_ASSIGNMENT_. List all lines in the material below that contain "string".

_INPUT_.
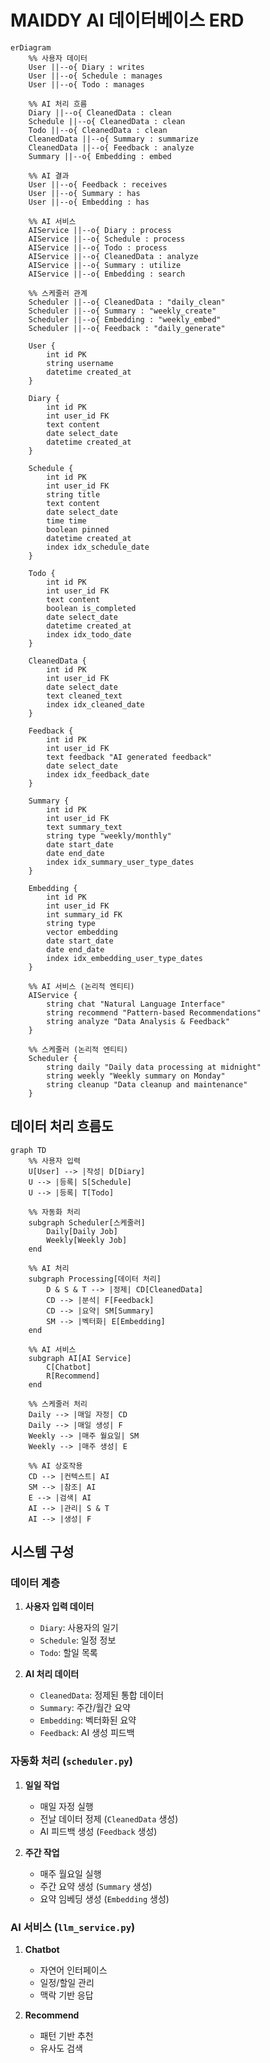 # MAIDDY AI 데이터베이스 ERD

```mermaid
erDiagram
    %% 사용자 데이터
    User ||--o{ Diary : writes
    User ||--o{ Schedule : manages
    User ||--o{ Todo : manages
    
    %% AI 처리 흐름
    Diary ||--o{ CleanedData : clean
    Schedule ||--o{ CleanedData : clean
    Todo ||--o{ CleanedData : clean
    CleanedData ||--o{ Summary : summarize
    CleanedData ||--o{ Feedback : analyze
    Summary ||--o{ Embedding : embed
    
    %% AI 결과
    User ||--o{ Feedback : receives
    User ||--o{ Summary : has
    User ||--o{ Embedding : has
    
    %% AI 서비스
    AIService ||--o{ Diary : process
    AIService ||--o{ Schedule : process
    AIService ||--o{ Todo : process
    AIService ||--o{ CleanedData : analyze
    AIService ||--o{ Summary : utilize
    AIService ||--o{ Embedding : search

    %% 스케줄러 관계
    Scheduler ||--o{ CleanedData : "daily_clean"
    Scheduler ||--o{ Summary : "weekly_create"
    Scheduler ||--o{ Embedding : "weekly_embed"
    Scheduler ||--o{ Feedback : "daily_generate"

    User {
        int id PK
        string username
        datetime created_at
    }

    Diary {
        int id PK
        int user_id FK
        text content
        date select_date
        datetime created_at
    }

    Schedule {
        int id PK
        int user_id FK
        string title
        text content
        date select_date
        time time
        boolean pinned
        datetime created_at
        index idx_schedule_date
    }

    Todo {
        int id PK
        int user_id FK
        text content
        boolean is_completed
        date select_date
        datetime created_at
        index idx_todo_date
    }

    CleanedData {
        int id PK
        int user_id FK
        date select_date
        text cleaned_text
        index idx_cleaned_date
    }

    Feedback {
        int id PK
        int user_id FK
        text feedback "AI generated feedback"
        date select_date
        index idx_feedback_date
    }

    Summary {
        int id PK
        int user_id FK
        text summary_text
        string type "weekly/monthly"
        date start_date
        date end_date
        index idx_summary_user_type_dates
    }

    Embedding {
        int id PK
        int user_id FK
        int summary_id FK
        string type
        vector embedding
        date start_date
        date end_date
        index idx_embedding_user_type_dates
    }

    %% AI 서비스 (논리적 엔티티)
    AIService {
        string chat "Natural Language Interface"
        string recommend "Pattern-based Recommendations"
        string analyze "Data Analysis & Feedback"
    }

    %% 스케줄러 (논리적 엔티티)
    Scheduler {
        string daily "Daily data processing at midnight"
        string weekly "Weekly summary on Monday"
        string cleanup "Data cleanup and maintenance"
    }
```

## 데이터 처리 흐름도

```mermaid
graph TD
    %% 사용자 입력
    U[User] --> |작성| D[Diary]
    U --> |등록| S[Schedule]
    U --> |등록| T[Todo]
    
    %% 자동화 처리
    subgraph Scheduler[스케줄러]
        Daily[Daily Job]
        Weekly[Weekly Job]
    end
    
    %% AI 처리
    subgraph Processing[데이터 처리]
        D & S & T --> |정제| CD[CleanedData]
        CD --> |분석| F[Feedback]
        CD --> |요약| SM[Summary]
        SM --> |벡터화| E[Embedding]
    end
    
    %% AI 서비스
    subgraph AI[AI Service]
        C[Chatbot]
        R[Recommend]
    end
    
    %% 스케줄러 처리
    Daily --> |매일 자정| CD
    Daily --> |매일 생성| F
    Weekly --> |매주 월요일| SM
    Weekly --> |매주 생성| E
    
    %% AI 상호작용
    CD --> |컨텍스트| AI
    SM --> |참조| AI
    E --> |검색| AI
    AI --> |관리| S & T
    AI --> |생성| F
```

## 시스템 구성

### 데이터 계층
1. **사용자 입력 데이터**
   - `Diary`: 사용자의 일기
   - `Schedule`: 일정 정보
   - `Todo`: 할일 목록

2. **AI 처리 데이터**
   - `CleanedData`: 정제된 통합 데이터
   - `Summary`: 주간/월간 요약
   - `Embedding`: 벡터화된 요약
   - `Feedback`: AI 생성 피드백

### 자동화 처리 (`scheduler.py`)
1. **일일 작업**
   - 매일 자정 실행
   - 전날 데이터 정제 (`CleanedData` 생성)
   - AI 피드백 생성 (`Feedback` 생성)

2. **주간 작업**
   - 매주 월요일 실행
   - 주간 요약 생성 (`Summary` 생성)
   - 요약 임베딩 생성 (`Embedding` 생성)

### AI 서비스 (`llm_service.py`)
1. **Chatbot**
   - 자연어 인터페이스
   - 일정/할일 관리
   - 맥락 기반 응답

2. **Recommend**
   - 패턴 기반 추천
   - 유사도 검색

_OUTPUT OF THE EXERCISE_.
        string username
        string title
        string type "weekly/monthly"
        string type
        string chat "Natural Language Interface"
        string recommend "Pattern-based Recommendations"
        string analyze "Data Analysis & Feedback"
        string daily "Daily data processing at midnight"
        string weekly "Weekly summary on Monday"
        string cleanup "Data cleanup and maintenance"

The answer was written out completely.